Silence, ignorance and revulsion
The key to Princip's place in all this is his invisibility. Time and again Butcher is struck by the silence, ignorance or revulsion that greets his name. His own interest in the subject was aroused during the siege of Sarajevo when the memorial to Princip in the city was turned into a stagnant sewer, the martyr identified with the attacking Bosnian Serbs and an irredentist Slobodan Milosevic in Belgrade. Twenty years later, however, when Butcher joins a Bosnian Serb audience enjoying, bizarrely, a concert by the British rock group Franz Ferdinand, few recognise the photograph of Princip projected on to the stage set.
This may seem surprising. But, as Butcher reminds us, Princip’s goal was not a Greater Serbia but a Bosnia freed from the Habsburgs.
No Pádraig Pearse, he left only scattered clues about why he so detested the Austro-Hungarians as the new rulers who had replaced the Ottoman Turks. But he was typical of a period when Europe was awash with young men (and sometimes women) who burned with a sense of injustice and believed they could realise by a single, intoxicating act of violence the gospel of romantic nationalism, socialism or anarchism.
For historians the critical issue has been Serb responsibility, because Austria-Hungary accused Serbia of hatching the plot and decided (with German support) to eliminate Serbia as an independent state.

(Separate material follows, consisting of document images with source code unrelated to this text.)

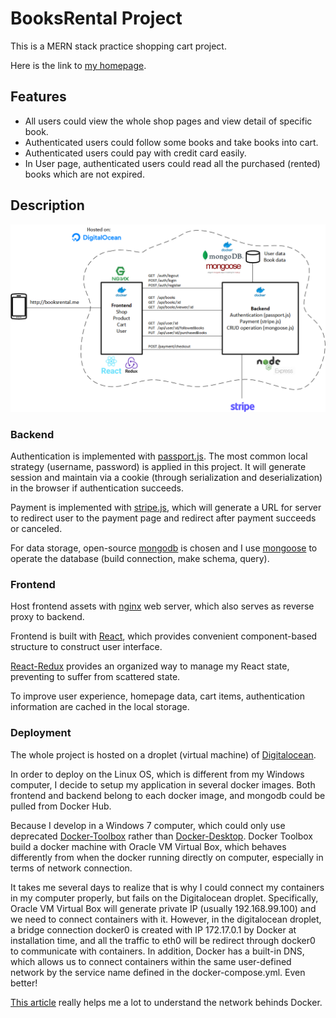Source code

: # BooksRental Project

This is a MERN stack practice shopping cart project.

Here is the link to [my homepage](http://booksrental.me/).

## Features

- All users could view the whole shop pages and view detail of specific book.
- Authenticated users could follow some books and take books into cart.
- Authenticated users could pay with credit card easily.
- In User page, authenticated users could read all the purchased (rented) books which are not expired.

## Description

![architecture diagram][architecture]

[architecture]: https://github.com/jackylearn/shopping/blob/master/architecturev2.png

### Backend

Authentication is implemented with [passport.js](http://www.passportjs.org/). The most common local strategy (username, password) is applied in this project. It will generate session and maintain via a cookie (through serialization and deserialization) in the browser if authentication succeeds.

Payment is implemented with [stripe.js](https://stripe.com/docs/js), which will generate a URL for server to redirect user to the payment page and redirect after payment succeeds or canceled.

For data storage, open-source [mongodb](https://docs.mongodb.com/manual/) is chosen and I use [mongoose](https://mongoosejs.com/docs/guide.html) to operate the database (build connection, make schema, query).

### Frontend

Host frontend assets with [nginx](http://nginx.org/en/docs/) web server, which also serves as reverse proxy to backend.

Frontend is built with [React](https://reactjs.org/), which provides convenient component-based structure to construct user interface.

[React-Redux](https://react-redux.js.org/) provides an organized way to manage my React state, preventing to suffer from scattered state.

To improve user experience, homepage data, cart items, authentication information are cached in the local storage.

### Deployment

The whole project is hosted on a droplet (virtual machine) of [Digitalocean](https://www.digitalocean.com/solutions/website-hosting/).

In order to deploy on the Linux OS, which is different from my Windows computer, I decide to setup my application in several docker images.
Both frontend and backend belong to each docker image, and mongodb could be pulled from Docker Hub.

Because I develop in a Windows 7 computer, which could only use deprecated [Docker-Toolbox](https://github.com/docker/toolbox) rather than [Docker-Desktop](https://www.docker.com/products/docker-desktop). Docker Toolbox build a docker machine with Oracle VM Virtual Box, which behaves differently from when the docker running directly on computer, especially in terms of network connection.

It takes me several days to realize that is why I could connect my containers in my computer properly, but fails on the Digitalocean droplet. Specifically, Oracle VM Virtual Box will generate private IP (usually 192.168.99.100) and we need to connect containers with it. However, in the digitalocean droplet, a bridge connection docker0 is created with IP 172.17.0.1 by Docker at installation time, and all the traffic to eth0 will be redirect through docker0 to communicate with containers. In addition, Docker has a built-in DNS, which allows us to connect containers within the same user-defined network by the service name defined in the docker-compose.yml. Even better!

[This article](https://bbs.huaweicloud.com/blogs/detail/223529) really helps me a lot to understand the network behinds Docker.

This turned a regional issue into a quarrel over the continental balance of power, provoking the Great War.
It has long been known that hard-line Serb nationalists were supportive when Princip came to Belgrade looking for arms for the assassination, though the Serb government knew nothing about it and was appalled at the outcome. But the conspirators comprised Bosnians from all the country’s groups, Croats and Muslims as well as Serbs, and their ideal was some version of a multiethnic South Slav state.
It is small wonder that the heyday of Princip’s cult was in Tito’s Yugoslavia. The nationalist fragmentation that followed was the opposite of what he imagined. By the same token, although the Habsburgs blamed the Serbs, their real problem was the national tension in the Bosnia they had chosen to annex. Only the acts of others turned Princip into the “trigger” of the first World War.
John Horne is professor of modern European history at Trinity College Dublin.